That's exactly right.


>So, is there an applicative workaround? I know how to do it with mutable
>values / references, but...

I don't think you can do it with the current system.  We would need to
do some kind of compile-time analysis to make sure the code is safe
before the compiler would accept this code.  It's not clear that we
have the manpower needed to implement this kind of feature.

-- Damien

Re: Ask for explanation -- possibly repeated

[Pierre Weis]

> >From: Benoit de Boursetty <debourse@email.enst.fr>
> >
> ># let translate_tree =
> >    let rec aux father (Classical_node (data, sons)) =
> >      let rec this_node = Node (father, data,
> >                                List.map
> >                                  (aux (Some this_node))
> >                                  sons)
> >      in this_node
> >    in aux None
> 
> >So, is there an applicative workaround?

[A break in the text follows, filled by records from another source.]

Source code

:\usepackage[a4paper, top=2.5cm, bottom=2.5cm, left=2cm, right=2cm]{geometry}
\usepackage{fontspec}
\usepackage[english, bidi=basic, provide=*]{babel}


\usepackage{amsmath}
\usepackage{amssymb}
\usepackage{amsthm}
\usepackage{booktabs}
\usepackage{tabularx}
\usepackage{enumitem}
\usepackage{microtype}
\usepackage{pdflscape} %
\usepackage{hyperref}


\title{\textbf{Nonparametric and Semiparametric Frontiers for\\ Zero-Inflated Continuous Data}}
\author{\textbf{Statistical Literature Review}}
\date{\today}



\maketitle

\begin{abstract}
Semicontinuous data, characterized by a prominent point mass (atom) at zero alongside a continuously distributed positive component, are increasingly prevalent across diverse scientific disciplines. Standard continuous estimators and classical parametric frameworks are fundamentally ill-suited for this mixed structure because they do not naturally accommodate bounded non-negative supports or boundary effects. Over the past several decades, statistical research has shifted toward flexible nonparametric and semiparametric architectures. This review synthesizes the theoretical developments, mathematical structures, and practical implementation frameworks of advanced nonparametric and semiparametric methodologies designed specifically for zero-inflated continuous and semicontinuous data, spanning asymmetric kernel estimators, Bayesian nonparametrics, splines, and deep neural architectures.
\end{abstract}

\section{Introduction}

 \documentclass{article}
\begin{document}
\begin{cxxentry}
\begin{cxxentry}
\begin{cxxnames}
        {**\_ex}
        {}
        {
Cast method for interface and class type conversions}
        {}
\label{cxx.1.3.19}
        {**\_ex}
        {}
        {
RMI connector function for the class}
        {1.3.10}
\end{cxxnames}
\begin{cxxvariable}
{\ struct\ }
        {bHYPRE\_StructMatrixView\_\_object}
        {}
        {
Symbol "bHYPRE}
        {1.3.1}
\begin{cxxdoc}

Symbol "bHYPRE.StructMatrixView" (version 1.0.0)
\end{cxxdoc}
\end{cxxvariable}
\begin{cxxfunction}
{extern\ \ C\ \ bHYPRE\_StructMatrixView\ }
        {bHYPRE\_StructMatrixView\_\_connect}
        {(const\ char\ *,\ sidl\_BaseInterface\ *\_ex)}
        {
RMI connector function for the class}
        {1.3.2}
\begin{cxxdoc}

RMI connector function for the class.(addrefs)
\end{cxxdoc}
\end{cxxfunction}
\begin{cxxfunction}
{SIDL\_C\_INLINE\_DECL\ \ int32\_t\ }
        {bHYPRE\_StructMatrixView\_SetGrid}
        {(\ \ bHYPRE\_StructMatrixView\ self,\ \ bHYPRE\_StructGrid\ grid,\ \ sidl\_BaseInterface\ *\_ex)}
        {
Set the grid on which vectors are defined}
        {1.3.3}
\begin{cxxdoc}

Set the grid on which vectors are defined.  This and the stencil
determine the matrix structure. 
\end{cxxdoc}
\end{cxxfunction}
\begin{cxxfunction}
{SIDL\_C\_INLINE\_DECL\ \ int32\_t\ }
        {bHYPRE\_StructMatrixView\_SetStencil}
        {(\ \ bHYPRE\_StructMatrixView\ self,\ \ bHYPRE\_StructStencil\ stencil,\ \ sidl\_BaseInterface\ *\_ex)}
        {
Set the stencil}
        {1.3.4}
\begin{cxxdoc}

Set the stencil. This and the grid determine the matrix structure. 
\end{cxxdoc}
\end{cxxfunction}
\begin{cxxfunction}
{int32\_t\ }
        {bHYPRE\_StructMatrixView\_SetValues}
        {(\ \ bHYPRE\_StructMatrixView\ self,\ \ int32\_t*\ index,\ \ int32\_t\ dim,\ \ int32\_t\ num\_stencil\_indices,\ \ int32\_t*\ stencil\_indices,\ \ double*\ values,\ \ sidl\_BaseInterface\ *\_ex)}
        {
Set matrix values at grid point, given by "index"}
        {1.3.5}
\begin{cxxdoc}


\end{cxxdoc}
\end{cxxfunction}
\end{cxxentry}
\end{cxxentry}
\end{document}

I know how to do it with mutable
> >values / references, but...

As usual: hide the side effect into the lazy side of the language that
is usually considered as pure and applicative, add a bit of
eta-expansion if your language does not know lazy evaluation properly,
and you get a simple workaround:

let translate_tree t =
    let rec aux father (Classical_node (data, sons)) =
      let rec this_node = lazy (Node (father, data,
                                List.map
                                  (aux (Some (Lazy.force this_node)))
                                  sons))
      in Lazy.force this_node
    in aux None t;;
val translate_tree : 'a classical_tree -> 'a tree = <fun>

Pierre Weis

INRIA, Projet Cristal, Pierre.Weis@inria.fr, http://cristal.inria.fr/~weis/

Re: Ask for explanation -- possibly repeated

[Benoit de Boursetty]

> ># let translate_tree =
> >    let rec aux father (Classical_node (data, sons)) =
> >      let rec this_node = Node (father, data,
> >                                List.map
> >                                  (aux (Some this_node))
> >                                  sons)
> >      in this_node
> >    in aux None
> > [ doesn't compile ]
> >So, is there an applicative workaround? I know how to do it with mutable
> >values / references, but...
> 
> As usual: hide the side effect into the lazy side of the language that
> is usually considered as pure and applicative, add a bit of
> eta-expansion if your language does not know lazy evaluation properly,
> and you get a simple workaround:
> 
> let translate_tree t =
>     let rec aux father (Classical_node (data, sons)) =
>       let rec this_node = lazy (Node (father, data,
>                                 List.map
>                                   (aux (Some (Lazy.force this_node)))
>                                   sons))
>       in Lazy.force this_node
>     in aux None t;;
> val translate_tree : 'a classical_tree -> 'a tree = <fun>

Erm... "eta-expansion" is not that usual to me but... well, with all my
respect, your solution doesn't seem to work.
(unless it works with version 2.04, I'm still using O'CaML 2.02)

# let essai = Classical_node ("Father", [Classical_node ("Son", [])]);;
val essai : string classical_tree =
  Classical_node ("Father", [Classical_node ("Son", [])])

# translate_tree essai;;
Stack overflow during evaluation (looping recursion?).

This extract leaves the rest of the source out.